Work order —
Write only the number of lines in the data that contain the word "radiation".

Data shown —
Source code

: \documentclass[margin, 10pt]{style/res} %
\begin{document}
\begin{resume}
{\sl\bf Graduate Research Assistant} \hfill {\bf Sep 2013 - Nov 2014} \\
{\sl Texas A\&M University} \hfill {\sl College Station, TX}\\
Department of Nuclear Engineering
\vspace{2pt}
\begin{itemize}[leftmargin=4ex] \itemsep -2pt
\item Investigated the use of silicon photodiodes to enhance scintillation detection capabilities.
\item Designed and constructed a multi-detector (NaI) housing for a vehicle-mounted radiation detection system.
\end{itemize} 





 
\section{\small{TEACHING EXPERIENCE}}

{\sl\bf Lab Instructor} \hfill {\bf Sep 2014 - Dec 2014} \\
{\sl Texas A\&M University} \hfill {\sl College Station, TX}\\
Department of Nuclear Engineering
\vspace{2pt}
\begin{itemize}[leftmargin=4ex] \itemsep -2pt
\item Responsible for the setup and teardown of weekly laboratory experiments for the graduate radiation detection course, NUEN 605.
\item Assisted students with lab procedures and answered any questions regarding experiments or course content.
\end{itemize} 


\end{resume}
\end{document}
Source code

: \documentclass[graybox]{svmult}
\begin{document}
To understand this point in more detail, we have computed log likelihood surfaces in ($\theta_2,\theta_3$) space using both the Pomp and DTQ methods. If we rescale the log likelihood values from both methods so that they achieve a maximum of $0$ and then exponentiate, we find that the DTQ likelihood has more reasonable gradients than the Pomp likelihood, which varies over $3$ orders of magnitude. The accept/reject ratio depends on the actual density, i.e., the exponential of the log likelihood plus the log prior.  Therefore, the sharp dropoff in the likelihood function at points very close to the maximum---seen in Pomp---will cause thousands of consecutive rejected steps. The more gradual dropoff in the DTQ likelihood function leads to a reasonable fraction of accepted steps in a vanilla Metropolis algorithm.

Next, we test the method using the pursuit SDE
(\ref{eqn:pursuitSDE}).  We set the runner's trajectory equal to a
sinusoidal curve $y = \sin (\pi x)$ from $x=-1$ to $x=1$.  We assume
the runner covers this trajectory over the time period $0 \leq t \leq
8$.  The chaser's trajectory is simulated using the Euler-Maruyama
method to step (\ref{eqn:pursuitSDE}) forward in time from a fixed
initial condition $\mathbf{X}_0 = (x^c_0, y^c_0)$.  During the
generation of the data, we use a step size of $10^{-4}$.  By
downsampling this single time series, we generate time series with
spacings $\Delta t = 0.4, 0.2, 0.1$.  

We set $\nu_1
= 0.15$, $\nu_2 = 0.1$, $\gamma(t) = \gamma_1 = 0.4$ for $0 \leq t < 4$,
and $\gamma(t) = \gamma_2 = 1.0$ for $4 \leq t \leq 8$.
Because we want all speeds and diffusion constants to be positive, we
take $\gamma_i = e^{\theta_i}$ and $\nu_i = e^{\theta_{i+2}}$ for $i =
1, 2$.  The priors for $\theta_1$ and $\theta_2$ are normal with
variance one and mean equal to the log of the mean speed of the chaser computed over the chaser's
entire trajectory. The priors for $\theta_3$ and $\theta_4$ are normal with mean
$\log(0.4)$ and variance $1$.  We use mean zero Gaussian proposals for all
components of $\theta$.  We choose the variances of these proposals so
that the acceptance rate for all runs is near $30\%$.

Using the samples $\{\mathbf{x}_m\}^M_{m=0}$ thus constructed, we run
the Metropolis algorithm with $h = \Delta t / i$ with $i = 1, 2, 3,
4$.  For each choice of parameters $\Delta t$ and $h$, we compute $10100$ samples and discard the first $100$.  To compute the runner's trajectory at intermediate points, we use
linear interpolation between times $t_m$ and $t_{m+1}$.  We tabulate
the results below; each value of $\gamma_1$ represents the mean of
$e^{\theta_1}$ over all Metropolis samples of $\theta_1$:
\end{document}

Expected output —
2